Dr. Ron McNinch is the second nominee to the Guam Education Board.
Guam – Lawmakers questioned the governor’s second appointed nominee for the Guam education board, Dr. Ron McNinch, on a variety of topics ranging from his advocacy of title 9 law to his outspoken nature.
Dr. Ron McNinch is the second person to accept Gov. Eddie Calvo’s nomination to the Guam Education Board. Monday, at a confirmation hearing, Dr. McNinch fielded questions from lawmakers about how he would handle the ongoing issues facing the Guam Education Board, specifically those dealing with alleged Title IX violations.
Vice Speaker B.J. Cruz says, “I have read everything you sent me so I know you do know what the law is. and so im hoping that despite the fact that the governor removed people for doing things they thought was the correct thing to do. That you will, if confirmed to this board, do the same thing despite what appointing authority feels, you will do what the law demands.“
In response, Dr. McNinch said,, “If we don’t speak up when there are bad things what does that really say about us. And if we are real leaders, what does that say about us?”
Vice Speaker Cruz added that he worked with Dr. McNinch on pushing for a non fraternization policy at the university of Guam and said he hoped McNinch would provide the same degree of help if he is confirmed to the board.
Yesterday’s hearing marked a stark difference from the first Gov. Calvo first GEB member nominee Mark Mendiola’s confirmation hearing where lawmakers grilled Mendiola on his perceived lack of knowledge with Title IX laws.
The Simon Sanchez $100 million RFP also came up in discussion when Senator Tom Ada asked Dr. McNinch if he would work to try and solve the issue should he be confirmed to the board.

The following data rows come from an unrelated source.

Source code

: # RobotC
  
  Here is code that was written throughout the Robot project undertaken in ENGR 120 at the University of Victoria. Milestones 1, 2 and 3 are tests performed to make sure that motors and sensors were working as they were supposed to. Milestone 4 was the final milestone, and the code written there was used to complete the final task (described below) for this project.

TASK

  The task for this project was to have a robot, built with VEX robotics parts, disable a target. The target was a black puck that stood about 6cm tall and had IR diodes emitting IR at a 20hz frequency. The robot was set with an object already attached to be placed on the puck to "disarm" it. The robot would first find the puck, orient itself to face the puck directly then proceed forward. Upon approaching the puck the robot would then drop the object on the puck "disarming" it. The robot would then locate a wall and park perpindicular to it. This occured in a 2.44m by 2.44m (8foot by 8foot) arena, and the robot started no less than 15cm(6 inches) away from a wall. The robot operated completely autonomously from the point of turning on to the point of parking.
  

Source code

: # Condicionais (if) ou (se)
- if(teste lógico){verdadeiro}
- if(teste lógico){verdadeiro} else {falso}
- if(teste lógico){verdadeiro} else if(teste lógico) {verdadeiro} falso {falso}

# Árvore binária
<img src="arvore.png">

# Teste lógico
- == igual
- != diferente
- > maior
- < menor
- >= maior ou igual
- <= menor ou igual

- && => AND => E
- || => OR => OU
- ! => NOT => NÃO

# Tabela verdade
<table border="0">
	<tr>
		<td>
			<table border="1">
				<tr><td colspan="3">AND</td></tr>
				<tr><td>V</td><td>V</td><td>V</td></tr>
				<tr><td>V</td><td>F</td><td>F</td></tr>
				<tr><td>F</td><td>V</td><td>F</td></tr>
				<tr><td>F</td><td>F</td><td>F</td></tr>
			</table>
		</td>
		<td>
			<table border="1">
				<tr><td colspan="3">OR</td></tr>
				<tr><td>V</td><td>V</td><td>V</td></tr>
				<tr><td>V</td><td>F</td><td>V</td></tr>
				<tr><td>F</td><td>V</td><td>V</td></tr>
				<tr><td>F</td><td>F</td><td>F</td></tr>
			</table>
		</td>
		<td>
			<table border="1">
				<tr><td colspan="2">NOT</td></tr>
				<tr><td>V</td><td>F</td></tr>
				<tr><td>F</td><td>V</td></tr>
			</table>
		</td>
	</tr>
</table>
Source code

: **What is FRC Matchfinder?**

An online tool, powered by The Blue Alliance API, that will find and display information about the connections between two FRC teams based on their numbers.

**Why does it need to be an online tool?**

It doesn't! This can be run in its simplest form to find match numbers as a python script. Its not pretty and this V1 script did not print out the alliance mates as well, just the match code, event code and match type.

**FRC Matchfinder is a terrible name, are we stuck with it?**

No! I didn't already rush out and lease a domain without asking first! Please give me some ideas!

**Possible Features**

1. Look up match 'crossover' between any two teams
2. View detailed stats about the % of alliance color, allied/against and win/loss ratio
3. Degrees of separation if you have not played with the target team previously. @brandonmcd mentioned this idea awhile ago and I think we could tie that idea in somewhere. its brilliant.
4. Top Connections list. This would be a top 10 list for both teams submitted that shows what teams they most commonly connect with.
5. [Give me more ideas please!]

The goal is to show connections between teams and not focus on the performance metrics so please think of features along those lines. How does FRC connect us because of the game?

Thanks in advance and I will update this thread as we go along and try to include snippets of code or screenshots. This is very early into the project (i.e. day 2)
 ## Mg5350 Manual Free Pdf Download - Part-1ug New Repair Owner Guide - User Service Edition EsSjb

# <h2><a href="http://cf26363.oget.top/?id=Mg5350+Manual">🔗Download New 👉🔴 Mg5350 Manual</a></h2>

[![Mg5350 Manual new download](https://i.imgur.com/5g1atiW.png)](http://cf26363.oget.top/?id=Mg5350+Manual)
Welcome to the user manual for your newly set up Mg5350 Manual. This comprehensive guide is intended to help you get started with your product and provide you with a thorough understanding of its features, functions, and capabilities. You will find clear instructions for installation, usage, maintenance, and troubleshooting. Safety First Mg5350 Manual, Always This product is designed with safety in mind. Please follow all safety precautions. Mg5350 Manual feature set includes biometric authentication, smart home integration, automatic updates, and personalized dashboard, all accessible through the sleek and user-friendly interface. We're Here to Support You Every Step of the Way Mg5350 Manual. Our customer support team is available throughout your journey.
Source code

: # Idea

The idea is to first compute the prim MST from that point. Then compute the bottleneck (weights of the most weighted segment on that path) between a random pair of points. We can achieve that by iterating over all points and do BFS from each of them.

“Is addressing the issue on the Simon Sanchez high school one of those [issues]? Asked Senator Tom Ada.
“No sir it’s not. Because the board has a professional staff to deal with things like that and when it comes time for the board to really deal with it or if we are asked as a board to deal with it that would be my role,” said McNinch. “The key thing is the board doesn’t act individually, it acts as a collective body and that’s the key to the board.”